# Kia Oraaaa.. :-D



## Jr_lover (Apr 14, 2007)

hello i'm Jr_lover as you can see on my name thing. Well i am in Georgia and i ride a horse named Junior He's a quarter horse and pretty stocky with a BOOTY!!! lol i love those big booty's. Well i ride western i want to learn english but can't at the moment on account of no money and no english saddle. I also have many friends that i ride with and they are my bestest friends in the world and i may talk about them on here every now and then like add them in on something. Um well thats pretty much all for now just ask me for any other info. I saw your horses in the pics thing too and there gorgeous. 
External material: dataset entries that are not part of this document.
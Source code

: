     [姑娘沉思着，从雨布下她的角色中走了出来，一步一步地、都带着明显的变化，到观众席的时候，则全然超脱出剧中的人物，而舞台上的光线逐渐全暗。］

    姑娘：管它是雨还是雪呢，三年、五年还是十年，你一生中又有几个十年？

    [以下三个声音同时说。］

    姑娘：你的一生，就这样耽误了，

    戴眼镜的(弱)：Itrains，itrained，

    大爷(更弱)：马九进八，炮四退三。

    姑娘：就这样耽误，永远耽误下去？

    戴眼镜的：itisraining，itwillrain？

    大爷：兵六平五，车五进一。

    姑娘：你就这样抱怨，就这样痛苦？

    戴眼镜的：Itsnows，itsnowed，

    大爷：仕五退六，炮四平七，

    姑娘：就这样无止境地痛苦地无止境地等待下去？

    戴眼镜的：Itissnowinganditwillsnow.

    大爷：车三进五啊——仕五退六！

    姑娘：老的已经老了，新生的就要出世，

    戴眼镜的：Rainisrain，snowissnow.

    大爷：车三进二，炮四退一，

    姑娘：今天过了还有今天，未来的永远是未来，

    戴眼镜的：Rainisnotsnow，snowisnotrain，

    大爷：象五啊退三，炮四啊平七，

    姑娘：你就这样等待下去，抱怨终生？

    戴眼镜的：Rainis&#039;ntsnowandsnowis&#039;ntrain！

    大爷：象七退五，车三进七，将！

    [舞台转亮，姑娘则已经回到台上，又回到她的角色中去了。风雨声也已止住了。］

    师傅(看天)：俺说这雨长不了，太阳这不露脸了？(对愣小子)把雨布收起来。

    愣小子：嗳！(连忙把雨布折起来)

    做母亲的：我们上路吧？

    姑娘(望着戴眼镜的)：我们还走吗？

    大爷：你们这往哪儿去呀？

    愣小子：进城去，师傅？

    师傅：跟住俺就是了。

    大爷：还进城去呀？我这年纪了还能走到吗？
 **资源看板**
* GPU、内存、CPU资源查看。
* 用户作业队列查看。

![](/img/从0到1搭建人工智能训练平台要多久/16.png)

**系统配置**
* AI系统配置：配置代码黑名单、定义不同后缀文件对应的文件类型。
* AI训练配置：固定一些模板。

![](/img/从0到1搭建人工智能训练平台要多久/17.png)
Oh and with the siggy did you put







in the back of your url?


----------



## xx-rambo-xx (Apr 13, 2007)

ooh thankya. tiz showing up now. =D
Yah riding friends are the best in the world, I have to agree with you! Toby's a QH too.. =] ..and Junior (if thats him in the pic) looks gorgeous too, tho I can't see the famous tushy? :wink:


----------



## Friesian Mirror (Jan 11, 2007)

Hello and Welcome!


----------



## tumai (Mar 15, 2007)

8) Hey welcome......yay another kiwi on the board! 8)


----------



## meggymoo (Mar 10, 2007)

Hi and Welcome.


----------



## xx-rambo-xx (Apr 13, 2007)

thankya. =]
yay tumai! where are you from?


----------



## tumai (Mar 15, 2007)

Hey girl, I'm down country from you in the Northern Wairarapa 8)


----------